### What you are asked to do
Pull every "https" line out of the data below.

** Opening Task data block **

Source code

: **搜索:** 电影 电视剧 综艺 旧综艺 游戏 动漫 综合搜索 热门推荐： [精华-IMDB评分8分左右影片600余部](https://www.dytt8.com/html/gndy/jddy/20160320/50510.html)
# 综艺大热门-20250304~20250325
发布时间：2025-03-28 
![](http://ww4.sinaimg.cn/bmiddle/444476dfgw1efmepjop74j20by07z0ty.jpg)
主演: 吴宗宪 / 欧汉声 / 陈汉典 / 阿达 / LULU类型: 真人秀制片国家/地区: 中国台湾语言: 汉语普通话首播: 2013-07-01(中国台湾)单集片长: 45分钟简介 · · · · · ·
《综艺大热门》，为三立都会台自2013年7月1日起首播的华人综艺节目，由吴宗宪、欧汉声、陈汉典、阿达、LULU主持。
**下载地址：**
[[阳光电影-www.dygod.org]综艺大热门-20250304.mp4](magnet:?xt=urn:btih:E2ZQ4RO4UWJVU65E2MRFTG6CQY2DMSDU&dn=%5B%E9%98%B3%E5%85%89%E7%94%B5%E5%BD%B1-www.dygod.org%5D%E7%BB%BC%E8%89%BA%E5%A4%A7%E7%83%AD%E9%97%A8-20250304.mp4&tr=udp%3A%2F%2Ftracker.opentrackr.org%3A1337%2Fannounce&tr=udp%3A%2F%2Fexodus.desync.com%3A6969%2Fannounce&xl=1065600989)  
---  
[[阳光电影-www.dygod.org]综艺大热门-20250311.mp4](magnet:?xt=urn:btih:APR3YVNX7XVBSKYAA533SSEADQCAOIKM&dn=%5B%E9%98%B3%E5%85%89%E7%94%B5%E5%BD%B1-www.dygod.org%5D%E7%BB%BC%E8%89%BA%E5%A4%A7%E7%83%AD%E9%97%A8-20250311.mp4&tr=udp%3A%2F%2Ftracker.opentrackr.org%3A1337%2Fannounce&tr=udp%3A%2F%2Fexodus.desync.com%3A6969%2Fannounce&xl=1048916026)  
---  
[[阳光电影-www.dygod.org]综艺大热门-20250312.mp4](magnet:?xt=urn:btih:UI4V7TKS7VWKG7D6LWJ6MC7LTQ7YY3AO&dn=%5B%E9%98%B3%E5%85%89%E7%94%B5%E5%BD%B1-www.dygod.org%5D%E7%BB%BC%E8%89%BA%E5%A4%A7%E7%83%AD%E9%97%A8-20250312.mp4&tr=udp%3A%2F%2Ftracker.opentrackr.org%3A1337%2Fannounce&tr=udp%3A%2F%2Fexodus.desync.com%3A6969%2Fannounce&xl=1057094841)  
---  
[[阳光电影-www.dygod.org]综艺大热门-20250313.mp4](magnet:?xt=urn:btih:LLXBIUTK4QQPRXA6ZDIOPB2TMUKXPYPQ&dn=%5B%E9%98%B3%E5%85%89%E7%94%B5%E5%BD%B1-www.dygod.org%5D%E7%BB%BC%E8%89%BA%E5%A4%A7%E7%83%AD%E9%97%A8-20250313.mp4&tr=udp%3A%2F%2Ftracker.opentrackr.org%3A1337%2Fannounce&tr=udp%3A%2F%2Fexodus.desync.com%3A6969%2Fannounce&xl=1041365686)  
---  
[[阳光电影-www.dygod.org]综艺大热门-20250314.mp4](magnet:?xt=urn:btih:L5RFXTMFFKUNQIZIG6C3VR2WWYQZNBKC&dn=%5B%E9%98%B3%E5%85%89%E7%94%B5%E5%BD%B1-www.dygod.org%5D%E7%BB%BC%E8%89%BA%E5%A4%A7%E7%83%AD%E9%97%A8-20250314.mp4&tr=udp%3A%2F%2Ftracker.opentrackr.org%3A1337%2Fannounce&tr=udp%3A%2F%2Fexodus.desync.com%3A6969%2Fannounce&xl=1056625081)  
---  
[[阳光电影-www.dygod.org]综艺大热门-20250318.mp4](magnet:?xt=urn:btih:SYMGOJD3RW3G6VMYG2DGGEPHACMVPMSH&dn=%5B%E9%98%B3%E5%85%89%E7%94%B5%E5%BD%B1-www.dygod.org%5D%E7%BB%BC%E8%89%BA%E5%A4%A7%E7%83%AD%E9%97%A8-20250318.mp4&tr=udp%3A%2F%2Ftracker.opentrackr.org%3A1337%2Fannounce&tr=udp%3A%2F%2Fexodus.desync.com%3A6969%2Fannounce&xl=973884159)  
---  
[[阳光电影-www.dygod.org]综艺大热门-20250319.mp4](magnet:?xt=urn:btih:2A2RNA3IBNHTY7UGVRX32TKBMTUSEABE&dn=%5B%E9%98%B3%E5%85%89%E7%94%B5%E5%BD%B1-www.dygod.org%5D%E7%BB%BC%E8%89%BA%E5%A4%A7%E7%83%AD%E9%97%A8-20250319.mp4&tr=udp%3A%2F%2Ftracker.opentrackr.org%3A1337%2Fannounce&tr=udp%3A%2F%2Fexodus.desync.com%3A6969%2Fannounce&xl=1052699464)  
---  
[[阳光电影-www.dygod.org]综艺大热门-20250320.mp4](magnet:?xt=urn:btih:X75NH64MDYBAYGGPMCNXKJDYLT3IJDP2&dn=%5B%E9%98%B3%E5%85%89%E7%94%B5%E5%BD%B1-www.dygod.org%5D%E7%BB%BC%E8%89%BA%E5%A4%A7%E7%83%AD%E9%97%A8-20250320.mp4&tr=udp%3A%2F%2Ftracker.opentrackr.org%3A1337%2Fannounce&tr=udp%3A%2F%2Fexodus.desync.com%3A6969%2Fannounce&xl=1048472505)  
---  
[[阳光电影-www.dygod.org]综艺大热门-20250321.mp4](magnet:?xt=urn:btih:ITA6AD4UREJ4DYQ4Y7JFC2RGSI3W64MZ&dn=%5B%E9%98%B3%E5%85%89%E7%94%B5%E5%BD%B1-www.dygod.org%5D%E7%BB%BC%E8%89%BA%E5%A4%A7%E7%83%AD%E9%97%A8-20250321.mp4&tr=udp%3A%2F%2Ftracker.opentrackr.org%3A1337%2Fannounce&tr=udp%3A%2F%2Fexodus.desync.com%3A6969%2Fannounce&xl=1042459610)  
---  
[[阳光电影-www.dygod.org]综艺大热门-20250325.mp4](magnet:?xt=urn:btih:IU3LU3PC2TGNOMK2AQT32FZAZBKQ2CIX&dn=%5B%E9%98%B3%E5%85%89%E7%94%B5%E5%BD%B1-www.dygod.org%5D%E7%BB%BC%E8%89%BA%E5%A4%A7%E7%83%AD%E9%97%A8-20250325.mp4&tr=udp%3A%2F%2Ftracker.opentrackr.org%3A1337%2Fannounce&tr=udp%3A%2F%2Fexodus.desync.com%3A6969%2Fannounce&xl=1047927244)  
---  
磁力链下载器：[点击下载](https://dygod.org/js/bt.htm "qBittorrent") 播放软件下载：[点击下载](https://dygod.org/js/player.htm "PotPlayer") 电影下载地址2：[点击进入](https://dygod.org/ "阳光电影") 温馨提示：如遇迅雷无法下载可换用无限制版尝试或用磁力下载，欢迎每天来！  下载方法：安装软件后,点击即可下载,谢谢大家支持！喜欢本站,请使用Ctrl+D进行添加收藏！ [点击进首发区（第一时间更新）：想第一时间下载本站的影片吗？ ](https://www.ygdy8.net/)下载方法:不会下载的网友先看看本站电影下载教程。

** Closing Task data block **

### Task response
: **搜索:** 电影 电视剧 综艺 旧综艺 游戏 动漫 综合搜索 热门推荐： [精华-IMDB评分8分左右影片600余部](https://www.dytt8.com/html/gndy/jddy/20160320/50510.html)
磁力链下载器：[点击下载](https://dygod.org/js/bt.htm "qBittorrent") 播放软件下载：[点击下载](https://dygod.org/js/player.htm "PotPlayer") 电影下载地址2：[点击进入](https://dygod.org/ "阳光电影") 温馨提示：如遇迅雷无法下载可换用无限制版尝试或用磁力下载，欢迎每天来！  下载方法：安装软件后,点击即可下载,谢谢大家支持！喜欢本站,请使用Ctrl+D进行添加收藏！ [点击进首发区（第一时间更新）：想第一时间下载本站的影片吗？ ](https://www.ygdy8.net/)下载方法:不会下载的网友先看看本站电影下载教程。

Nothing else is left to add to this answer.